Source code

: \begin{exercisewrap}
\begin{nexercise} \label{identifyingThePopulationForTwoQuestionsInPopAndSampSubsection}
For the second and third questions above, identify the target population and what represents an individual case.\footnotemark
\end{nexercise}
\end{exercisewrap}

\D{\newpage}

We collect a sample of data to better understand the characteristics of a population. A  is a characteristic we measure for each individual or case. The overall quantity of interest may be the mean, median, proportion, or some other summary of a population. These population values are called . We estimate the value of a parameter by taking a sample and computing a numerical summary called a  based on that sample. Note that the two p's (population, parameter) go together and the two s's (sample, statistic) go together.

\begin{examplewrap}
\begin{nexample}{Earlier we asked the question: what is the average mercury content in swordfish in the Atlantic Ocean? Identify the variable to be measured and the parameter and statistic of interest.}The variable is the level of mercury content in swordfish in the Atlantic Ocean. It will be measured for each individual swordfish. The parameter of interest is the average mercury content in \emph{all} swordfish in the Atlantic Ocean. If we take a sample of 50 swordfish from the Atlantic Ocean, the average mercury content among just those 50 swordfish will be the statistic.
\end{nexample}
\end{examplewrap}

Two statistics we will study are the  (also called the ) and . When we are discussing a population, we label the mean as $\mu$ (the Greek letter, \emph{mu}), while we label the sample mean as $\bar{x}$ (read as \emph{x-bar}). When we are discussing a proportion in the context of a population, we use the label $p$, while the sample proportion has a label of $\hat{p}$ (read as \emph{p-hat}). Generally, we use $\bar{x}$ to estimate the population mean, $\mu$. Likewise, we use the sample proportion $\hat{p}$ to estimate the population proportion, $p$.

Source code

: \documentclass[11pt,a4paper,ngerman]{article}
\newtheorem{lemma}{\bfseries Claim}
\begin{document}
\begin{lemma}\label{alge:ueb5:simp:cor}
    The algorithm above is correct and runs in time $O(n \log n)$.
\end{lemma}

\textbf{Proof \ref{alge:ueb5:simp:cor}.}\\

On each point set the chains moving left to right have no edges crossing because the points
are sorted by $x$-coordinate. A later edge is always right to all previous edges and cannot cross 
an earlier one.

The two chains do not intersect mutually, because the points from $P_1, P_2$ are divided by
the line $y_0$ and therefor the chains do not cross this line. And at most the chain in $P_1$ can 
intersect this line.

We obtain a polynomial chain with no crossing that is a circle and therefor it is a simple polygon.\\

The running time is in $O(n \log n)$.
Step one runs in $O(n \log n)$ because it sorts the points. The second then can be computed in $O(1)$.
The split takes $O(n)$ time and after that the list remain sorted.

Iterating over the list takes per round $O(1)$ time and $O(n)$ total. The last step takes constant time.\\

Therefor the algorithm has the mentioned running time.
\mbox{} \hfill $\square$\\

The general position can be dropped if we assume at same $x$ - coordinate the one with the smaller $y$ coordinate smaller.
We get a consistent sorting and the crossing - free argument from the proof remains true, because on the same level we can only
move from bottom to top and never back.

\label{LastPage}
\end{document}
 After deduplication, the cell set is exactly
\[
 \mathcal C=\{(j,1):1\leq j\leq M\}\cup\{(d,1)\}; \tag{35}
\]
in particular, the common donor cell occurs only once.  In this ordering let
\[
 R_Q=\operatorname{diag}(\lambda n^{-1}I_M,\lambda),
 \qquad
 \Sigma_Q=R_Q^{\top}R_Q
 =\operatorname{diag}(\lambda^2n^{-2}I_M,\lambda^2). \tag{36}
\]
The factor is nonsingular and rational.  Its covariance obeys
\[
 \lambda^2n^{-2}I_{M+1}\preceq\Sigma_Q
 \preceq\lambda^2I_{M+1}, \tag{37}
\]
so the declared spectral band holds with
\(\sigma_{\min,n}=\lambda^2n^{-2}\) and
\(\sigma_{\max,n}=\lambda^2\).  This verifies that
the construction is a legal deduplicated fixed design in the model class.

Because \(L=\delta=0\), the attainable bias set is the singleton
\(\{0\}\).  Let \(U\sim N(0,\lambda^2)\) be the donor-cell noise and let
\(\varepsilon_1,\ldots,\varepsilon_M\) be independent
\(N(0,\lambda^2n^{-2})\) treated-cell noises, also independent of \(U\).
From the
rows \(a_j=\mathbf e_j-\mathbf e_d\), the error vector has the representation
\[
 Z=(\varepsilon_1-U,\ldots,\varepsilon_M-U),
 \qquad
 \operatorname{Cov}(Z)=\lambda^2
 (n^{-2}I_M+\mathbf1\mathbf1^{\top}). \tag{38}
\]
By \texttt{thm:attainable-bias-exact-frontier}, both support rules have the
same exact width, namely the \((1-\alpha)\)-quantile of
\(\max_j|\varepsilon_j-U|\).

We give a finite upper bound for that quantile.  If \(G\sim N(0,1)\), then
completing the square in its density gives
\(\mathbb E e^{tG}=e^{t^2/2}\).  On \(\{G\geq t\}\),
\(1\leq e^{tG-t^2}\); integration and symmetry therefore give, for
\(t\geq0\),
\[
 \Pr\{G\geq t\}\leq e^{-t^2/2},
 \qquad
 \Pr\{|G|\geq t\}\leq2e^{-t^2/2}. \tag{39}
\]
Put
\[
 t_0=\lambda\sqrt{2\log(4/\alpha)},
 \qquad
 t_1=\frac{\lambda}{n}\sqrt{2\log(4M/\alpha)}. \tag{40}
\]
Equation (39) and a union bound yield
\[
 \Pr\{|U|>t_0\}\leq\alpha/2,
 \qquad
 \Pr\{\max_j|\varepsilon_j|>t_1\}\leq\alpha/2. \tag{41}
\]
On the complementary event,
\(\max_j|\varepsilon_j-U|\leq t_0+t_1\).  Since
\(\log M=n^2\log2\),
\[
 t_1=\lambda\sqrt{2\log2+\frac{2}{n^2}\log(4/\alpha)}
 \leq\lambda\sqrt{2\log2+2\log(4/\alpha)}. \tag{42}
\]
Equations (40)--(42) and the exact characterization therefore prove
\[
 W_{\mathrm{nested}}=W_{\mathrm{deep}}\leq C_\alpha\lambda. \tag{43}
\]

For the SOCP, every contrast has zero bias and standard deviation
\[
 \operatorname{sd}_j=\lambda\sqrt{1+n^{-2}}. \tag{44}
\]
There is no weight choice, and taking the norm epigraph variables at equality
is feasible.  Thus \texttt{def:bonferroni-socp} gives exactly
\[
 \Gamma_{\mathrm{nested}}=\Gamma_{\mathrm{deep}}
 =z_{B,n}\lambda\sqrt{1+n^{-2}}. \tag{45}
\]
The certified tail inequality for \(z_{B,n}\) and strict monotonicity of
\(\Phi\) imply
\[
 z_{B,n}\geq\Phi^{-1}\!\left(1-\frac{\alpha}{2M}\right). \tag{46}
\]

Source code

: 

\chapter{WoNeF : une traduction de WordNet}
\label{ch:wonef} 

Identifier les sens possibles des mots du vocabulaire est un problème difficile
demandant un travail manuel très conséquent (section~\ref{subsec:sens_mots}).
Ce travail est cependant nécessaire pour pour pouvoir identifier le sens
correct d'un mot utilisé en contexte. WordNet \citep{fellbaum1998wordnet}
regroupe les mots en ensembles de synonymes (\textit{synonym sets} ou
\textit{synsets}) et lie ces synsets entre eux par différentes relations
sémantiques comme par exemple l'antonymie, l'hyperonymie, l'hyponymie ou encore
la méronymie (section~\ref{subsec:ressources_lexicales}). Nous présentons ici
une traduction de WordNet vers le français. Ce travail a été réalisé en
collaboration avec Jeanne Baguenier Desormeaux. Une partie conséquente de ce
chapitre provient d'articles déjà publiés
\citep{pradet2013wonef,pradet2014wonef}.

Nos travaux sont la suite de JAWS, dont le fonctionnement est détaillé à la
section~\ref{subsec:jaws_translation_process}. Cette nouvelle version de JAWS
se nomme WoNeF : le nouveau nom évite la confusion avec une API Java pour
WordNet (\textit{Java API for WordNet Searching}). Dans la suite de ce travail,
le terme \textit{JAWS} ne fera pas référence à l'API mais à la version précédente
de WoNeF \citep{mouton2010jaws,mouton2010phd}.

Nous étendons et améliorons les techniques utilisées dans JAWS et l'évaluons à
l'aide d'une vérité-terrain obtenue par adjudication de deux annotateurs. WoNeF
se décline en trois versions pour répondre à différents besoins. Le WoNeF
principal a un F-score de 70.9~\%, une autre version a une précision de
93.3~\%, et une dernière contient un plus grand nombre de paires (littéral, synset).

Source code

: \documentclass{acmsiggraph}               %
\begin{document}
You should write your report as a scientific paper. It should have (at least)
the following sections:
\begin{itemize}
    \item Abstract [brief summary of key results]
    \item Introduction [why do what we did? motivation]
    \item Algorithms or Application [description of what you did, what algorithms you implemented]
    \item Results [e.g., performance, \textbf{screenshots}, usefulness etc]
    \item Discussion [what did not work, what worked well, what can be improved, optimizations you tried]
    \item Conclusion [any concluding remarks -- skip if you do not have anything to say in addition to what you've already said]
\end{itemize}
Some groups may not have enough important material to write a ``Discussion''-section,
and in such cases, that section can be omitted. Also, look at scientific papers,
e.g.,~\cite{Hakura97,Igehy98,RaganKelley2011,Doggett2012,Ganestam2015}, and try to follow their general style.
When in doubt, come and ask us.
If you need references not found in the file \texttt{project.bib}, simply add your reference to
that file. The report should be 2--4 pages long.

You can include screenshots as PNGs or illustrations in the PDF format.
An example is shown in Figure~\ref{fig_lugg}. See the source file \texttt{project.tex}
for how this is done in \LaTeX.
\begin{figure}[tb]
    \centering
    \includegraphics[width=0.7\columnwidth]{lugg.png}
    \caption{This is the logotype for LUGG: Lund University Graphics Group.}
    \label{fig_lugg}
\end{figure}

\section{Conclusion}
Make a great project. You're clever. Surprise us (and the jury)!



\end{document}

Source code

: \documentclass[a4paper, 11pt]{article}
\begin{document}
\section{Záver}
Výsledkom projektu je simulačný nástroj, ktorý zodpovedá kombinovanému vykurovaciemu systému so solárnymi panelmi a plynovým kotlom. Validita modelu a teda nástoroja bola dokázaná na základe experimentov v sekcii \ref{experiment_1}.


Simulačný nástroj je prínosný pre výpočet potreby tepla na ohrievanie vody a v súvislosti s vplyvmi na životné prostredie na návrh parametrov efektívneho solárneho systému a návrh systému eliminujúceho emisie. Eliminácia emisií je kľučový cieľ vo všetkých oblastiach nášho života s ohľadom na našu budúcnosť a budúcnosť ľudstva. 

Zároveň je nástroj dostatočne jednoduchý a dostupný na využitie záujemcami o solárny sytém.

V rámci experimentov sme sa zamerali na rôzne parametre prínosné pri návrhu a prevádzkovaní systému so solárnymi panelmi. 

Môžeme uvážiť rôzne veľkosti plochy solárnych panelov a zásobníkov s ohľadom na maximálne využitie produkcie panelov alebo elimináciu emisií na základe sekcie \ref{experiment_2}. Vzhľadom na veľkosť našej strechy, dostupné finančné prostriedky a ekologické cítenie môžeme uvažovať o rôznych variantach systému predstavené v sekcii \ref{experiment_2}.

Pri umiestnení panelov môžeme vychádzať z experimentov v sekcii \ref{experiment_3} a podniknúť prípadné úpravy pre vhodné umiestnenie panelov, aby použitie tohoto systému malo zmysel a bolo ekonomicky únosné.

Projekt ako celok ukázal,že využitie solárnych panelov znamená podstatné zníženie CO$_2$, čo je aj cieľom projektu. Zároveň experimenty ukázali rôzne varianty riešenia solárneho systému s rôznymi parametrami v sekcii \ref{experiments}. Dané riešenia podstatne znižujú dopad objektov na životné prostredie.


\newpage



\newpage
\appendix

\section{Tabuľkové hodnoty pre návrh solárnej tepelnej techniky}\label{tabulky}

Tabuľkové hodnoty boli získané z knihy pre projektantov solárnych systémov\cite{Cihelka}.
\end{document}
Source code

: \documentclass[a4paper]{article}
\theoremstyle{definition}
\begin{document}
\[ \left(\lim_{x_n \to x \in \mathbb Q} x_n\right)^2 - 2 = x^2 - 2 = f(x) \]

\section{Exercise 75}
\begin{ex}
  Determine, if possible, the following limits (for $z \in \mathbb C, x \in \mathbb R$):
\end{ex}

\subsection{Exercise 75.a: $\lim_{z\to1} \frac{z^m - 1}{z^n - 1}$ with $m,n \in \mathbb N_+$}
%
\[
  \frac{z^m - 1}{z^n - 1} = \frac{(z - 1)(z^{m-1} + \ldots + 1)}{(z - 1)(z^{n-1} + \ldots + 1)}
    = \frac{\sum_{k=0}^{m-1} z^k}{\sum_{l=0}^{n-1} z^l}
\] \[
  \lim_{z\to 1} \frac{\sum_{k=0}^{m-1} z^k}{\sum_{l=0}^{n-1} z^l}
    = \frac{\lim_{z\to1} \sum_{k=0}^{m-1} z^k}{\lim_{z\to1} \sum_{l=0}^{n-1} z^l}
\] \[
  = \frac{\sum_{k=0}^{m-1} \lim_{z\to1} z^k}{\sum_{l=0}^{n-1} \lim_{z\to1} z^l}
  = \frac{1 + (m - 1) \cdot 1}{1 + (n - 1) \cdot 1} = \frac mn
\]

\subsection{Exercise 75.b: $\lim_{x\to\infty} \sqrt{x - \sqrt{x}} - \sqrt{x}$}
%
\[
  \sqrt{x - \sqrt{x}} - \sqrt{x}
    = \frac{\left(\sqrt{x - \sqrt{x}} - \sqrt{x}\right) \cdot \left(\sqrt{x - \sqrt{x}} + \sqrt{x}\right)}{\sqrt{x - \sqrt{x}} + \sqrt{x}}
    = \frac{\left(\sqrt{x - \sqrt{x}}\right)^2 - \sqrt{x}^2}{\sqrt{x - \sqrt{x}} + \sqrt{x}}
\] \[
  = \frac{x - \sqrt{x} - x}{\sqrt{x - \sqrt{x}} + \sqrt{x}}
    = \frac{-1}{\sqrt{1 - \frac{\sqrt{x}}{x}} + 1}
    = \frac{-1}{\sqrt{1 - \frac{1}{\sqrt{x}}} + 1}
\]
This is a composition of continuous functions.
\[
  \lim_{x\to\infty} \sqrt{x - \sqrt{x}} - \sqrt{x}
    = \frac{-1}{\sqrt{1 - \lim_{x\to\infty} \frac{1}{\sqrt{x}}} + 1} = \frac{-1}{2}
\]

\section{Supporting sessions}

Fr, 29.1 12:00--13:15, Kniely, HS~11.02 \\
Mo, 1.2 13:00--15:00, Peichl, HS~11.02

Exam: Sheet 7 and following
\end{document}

_ _ _ _ _

• _Aim of the task_
Go through the listing above and report how many of its lines contain the word "Conclusion", with only the number as output.

• _Output below_
2